Notice in the example three numeric arrays are added as rows in a matrix. The matrix is then transposed to turn the rows into columns, and the covariance matrix is computed for the columns of the matrix.
let(a=array(1, 2, 3, 4, 5),
b=array(100, 200, 300, 400, 500),
c=array(30, 40, 80, 90, 110),
d=transpose(matrix(a, b, c)),
e=cov(d))
When this expression is sent to the /stream
handler it responds with:
{
"result-set": {
"docs": [
{
"e": [
[
2.5,
250,
52.5
],
[
250,
25000,
5250
],
[
52.5,
5250,
1150
]
]
},
{
"EOF": true,
"RESPONSE_TIME": 2
}
]
}
}
Correlation and Correlation Matrices
Correlation is measure of covariance that has been scaled between -1 and 1.
Three correlation types are supported:
- pearsons (default)
- kendalls
- spearmans
The type of correlation is specified by adding the type named parameter in the function call. The example below demonstrates the use of the type named parameter.

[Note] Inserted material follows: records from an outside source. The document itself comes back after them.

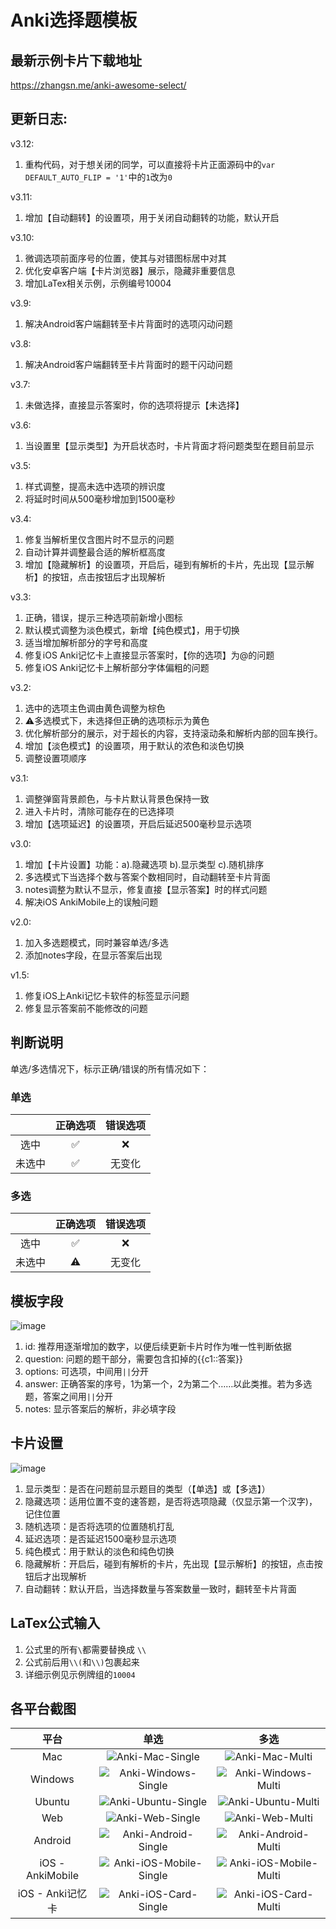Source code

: # Anki选择题模板

## 最新示例卡片下载地址
https://zhangsn.me/anki-awesome-select/

## 更新日志:
v3.12:
1. 重构代码，对于想关闭的同学，可以直接将卡片正面源码中的`var DEFAULT_AUTO_FLIP = '1'`中的`1`改为`0`

v3.11:
1. 增加【自动翻转】的设置项，用于关闭自动翻转的功能，默认开启

v3.10:
1. 微调选项前面序号的位置，使其与对错图标居中对其
2. 优化安卓客户端【卡片浏览器】展示，隐藏非重要信息
3. 增加LaTex相关示例，示例编号10004

v3.9:
1. 解决Android客户端翻转至卡片背面时的选项闪动问题

v3.8:
1. 解决Android客户端翻转至卡片背面时的题干闪动问题

v3.7:
1. 未做选择，直接显示答案时，你的选项将提示【未选择】

v3.6:
1. 当设置里【显示类型】为开启状态时，卡片背面才将问题类型在题目前显示

v3.5:
1. 样式调整，提高未选中选项的辨识度
2. 将延时时间从500毫秒增加到1500毫秒

v3.4:
1. 修复当解析里仅含图片时不显示的问题
2. 自动计算并调整最合适的解析框高度
3. 增加【隐藏解析】的设置项，开启后，碰到有解析的卡片，先出现【显示解析】的按钮，点击按钮后才出现解析 

v3.3:
1. 正确，错误，提示三种选项前新增小图标
2. 默认模式调整为淡色模式，新增【纯色模式】，用于切换
3. 适当增加解析部分的字号和高度
4. 修复iOS Anki记忆卡上直接显示答案时，【你的选项】为@的问题
5. 修复iOS Anki记忆卡上解析部分字体偏粗的问题

v3.2:
1. 选中的选项主色调由黄色调整为棕色
2. ⚠️多选模式下，未选择但正确的选项标示为黄色
3. 优化解析部分的展示，对于超长的内容，支持滚动条和解析内部的回车换行。
4. 增加【淡色模式】的设置项，用于默认的浓色和淡色切换
5. 调整设置项顺序

v3.1:
1. 调整弹窗背景颜色，与卡片默认背景色保持一致
2. 进入卡片时，清除可能存在的已选择项
3. 增加【选项延迟】的设置项，开启后延迟500毫秒显示选项

v3.0:
1. 增加【卡片设置】功能：a).隐藏选项 b).显示类型 c).随机排序
2. 多选模式下当选择个数与答案个数相同时，自动翻转至卡片背面
3. notes调整为默认不显示，修复直接【显示答案】时的样式问题
4. 解决iOS AnkiMobile上的误触问题

v2.0:
1. 加入多选题模式，同时兼容单选/多选
2. 添加notes字段，在显示答案后出现

v1.5: 
1. 修复iOS上Anki记忆卡软件的标签显示问题
2. 修复显示答案前不能修改的问题

## 判断说明
单选/多选情况下，标示正确/错误的所有情况如下：
### 单选
|       | 正确选项 | 错误选项 |
| :---: | :----: | :----: |
| 选中   |   ✅   |  ❌    |
| 未选中 |    ✅   | 无变化  |

### 多选
|       | 正确选项 | 错误选项 |
| :---: | :----: | :----: |
| 选中   |   ✅   |  ❌    |
| 未选中 |    ⚠️   | 无变化  |

## 模板字段
![image](screens/fields.png)
1. id: 推荐用逐渐增加的数字，以便后续更新卡片时作为唯一性判断依据
2. question: 问题的题干部分，需要包含扣掉的{{c1::答案}}
3. options: 可选项，中间用`||`分开
4. answer: 正确答案的序号，1为第一个，2为第二个……以此类推。若为多选题，答案之间用`||`分开
5. notes: 显示答案后的解析，非必填字段

## 卡片设置
![image](screens/settings.png)
1. 显示类型：是否在问题前显示题目的类型（【单选】或【多选】）
2. 隐藏选项：适用位置不变的速答题，是否将选项隐藏（仅显示第一个汉字)，记住位置
3. 随机选项：是否将选项的位置随机打乱
4. 延迟选项：是否延迟1500毫秒显示选项
5. 纯色模式：用于默认的淡色和纯色切换
6. 隐藏解析：开启后，碰到有解析的卡片，先出现【显示解析】的按钮，点击按钮后才出现解析
7. 自动翻转：默认开启，当选择数量与答案数量一致时，翻转至卡片背面

## LaTex公式输入
1. 公式里的所有` \ `都需要替换成 `\\`
2. 公式前后用`\\(`和`\\)`包裹起来
3. 详细示例见示例牌组的`10004`

## 各平台截图
|平台             | 单选 | 多选 |
|:--------------:|:----:|:----:|
|Mac             | ![Anki-Mac-Single](screens/1-mac-single.png) | ![Anki-Mac-Multi](screens/1-mac-multi.png) |
|Windows         | ![Anki-Windows-Single](screens/2-windows-single.png) | ![Anki-Windows-Multi](screens/2-windows-multi.png) |
|Ubuntu          | ![Anki-Ubuntu-Single](screens/3-ubuntu-single.png) | ![Anki-Ubuntu-Multi](screens/3-ubuntu-multi.png) |
|Web             | ![Anki-Web-Single](screens/4-web-single.png) | ![Anki-Web-Multi](screens/4-web-multi.png) |
|Android         | ![Anki-Android-Single](screens/5-android-single.jpg) | ![Anki-Android-Multi](screens/5-android-multi.jpg) |
|iOS - AnkiMobile| ![Anki-iOS-Mobile-Single](screens/6-ios-mobile-single.png) | ![Anki-iOS-Mobile-Multi](screens/6-ios-mobile-multi.png) |
|iOS - Anki记忆卡 | ![Anki-iOS-Card-Single](screens/7-ios-card-single.png) | ![Anki-iOS-Card-Multi](screens/7-ios-card-multi.png) |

let(a=array(1, 2, 3, 4, 5),
b=array(100, 200, 300, 400, 5000),
c=corr(a, b, type=spearmans))
When this expression is sent to the /stream
handler it responds with:
{
"result-set": {
"docs": [
{
"c": 0.7432941462471664
},
{
"EOF": true,
"RESPONSE_TIME": 0
}
]
}
}
Like the cov
function, the corr
function automatically builds a correlation matrix
if a matrix is passed as a parameter. The correlation matrix is built by correlating the columns
of the matrix passed in.
Statistical Inference Tests
Statistical inference tests test a hypothesis on random samples and return p-values which can be used to infer the reliability of the test for the entire population.
The following statistical inference tests are available:
anova
: One-Way-Anova tests if there is a statistically significant difference in the means of two or more random samples.ttest
: The T-test tests if there is a statistically significant difference in the means of two random samples.pairedTtest
: The paired t-test tests if there is a statistically significant difference in the means of two random samples with paired data.gTestDataSet
: The G-test tests if two samples of binned discrete data were drawn from the same population.chiSquareDataset
: The Chi-Squared test tests if two samples of binned discrete data were drawn from the same population.mannWhitney
: The Mann-Whitney test is a non-parametric test that tests if two samples of continuous were pulled from the same population. The Mann-Whitney test is often used instead of the T-test when the underlying assumptions of the T-test are not met.ks
: The Kolmogorov-Smirnov test tests if two samples of continuous data were drawn from the same distribution.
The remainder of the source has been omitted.